# [Task description]
Among the entries, find the lines with the string "school" and copy them.
[[ Exercise data, beginning ]]
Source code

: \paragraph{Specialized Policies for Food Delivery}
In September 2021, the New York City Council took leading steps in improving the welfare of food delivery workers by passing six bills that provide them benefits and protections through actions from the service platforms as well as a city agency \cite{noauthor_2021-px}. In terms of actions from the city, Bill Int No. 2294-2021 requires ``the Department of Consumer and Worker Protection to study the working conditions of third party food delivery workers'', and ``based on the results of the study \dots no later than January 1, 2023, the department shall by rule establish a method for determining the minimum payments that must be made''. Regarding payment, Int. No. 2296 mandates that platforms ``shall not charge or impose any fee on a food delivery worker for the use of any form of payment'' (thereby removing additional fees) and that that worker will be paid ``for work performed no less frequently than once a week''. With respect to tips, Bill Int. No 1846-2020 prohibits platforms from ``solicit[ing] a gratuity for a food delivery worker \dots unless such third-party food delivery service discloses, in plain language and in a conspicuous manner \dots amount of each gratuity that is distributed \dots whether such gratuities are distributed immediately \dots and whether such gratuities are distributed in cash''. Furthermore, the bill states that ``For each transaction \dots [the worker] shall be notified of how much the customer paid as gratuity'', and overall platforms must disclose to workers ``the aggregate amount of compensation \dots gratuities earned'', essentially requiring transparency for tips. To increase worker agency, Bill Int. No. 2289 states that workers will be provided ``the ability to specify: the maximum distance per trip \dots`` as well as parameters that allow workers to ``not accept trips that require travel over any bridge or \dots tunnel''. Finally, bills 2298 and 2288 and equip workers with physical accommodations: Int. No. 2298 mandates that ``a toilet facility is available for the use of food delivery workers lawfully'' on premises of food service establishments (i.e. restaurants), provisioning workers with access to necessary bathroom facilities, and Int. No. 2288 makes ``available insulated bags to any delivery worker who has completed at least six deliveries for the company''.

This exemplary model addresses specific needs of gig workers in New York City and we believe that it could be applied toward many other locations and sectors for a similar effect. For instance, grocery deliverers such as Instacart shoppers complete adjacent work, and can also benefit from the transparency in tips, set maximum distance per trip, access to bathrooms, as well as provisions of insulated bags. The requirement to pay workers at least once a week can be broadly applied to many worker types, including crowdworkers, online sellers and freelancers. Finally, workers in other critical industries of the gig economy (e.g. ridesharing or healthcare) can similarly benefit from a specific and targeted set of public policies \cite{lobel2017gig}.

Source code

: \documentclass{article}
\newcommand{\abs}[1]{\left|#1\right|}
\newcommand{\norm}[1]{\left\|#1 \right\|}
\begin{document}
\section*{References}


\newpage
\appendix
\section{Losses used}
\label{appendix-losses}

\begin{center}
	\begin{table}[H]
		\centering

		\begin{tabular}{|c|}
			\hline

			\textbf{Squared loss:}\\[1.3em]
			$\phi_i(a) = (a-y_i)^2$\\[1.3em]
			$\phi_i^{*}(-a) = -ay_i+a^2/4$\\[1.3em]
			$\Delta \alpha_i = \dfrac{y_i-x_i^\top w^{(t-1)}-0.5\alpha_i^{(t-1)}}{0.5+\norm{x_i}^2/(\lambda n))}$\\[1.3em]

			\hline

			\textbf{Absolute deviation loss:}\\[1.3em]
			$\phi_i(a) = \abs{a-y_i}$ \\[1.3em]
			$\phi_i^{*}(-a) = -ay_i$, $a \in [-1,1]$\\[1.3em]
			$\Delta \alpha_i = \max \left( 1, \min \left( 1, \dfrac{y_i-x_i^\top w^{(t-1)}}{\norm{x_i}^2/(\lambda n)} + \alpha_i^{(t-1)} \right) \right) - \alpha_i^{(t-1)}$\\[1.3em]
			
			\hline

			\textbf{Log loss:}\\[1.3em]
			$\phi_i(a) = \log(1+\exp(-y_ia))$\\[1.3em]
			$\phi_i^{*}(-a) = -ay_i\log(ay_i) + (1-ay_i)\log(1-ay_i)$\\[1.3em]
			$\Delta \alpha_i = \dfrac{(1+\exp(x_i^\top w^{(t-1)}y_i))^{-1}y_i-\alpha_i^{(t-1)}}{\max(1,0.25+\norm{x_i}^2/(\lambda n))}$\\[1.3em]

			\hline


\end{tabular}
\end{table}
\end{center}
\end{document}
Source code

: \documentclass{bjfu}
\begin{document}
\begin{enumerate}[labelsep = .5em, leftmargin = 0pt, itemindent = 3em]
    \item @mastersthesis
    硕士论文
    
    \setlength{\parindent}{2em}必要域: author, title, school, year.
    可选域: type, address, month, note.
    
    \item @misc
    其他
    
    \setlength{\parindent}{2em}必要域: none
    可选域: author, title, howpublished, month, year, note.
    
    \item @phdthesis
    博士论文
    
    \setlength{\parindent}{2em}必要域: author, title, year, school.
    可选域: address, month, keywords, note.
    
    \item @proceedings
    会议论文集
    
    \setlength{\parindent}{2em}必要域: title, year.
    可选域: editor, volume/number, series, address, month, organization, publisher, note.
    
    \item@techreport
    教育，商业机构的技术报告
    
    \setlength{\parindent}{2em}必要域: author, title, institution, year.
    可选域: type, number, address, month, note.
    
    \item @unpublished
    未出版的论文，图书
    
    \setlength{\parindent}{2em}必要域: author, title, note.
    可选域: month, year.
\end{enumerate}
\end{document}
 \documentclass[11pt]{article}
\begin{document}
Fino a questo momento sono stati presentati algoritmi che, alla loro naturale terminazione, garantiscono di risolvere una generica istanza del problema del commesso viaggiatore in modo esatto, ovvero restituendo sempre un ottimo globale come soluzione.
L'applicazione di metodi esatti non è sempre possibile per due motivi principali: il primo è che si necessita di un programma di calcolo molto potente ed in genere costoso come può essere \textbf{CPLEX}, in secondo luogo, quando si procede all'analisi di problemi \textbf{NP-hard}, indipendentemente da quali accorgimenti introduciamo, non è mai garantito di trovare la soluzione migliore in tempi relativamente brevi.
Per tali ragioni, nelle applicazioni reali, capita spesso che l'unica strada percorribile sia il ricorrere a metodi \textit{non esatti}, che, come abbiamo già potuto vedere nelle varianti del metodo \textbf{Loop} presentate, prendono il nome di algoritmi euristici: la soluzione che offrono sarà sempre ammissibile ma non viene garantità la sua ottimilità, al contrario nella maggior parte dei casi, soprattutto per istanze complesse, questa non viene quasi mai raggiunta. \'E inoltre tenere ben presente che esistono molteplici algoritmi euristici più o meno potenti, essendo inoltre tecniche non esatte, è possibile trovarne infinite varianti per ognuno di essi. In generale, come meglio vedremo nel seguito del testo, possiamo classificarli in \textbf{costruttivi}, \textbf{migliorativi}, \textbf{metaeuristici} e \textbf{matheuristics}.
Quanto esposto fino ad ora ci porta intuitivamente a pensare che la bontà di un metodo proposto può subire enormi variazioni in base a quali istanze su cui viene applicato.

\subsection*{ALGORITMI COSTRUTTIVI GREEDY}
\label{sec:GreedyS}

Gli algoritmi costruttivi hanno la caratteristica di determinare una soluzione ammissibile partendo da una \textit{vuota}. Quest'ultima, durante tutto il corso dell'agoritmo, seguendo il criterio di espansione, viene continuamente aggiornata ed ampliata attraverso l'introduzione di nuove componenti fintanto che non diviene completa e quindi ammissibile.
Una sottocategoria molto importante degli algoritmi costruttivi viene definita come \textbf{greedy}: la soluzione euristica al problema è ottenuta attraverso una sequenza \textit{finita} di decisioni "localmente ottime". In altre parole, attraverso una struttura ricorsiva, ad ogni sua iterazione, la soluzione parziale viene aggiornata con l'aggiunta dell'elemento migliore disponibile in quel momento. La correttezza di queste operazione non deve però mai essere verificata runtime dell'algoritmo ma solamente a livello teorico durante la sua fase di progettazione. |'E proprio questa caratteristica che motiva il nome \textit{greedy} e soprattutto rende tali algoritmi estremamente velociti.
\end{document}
[[ Exercise data, end ]]
# [Worked solution]
    \setlength{\parindent}{2em}必要域: author, title, school, year.
    \setlength{\parindent}{2em}必要域: author, title, year, school.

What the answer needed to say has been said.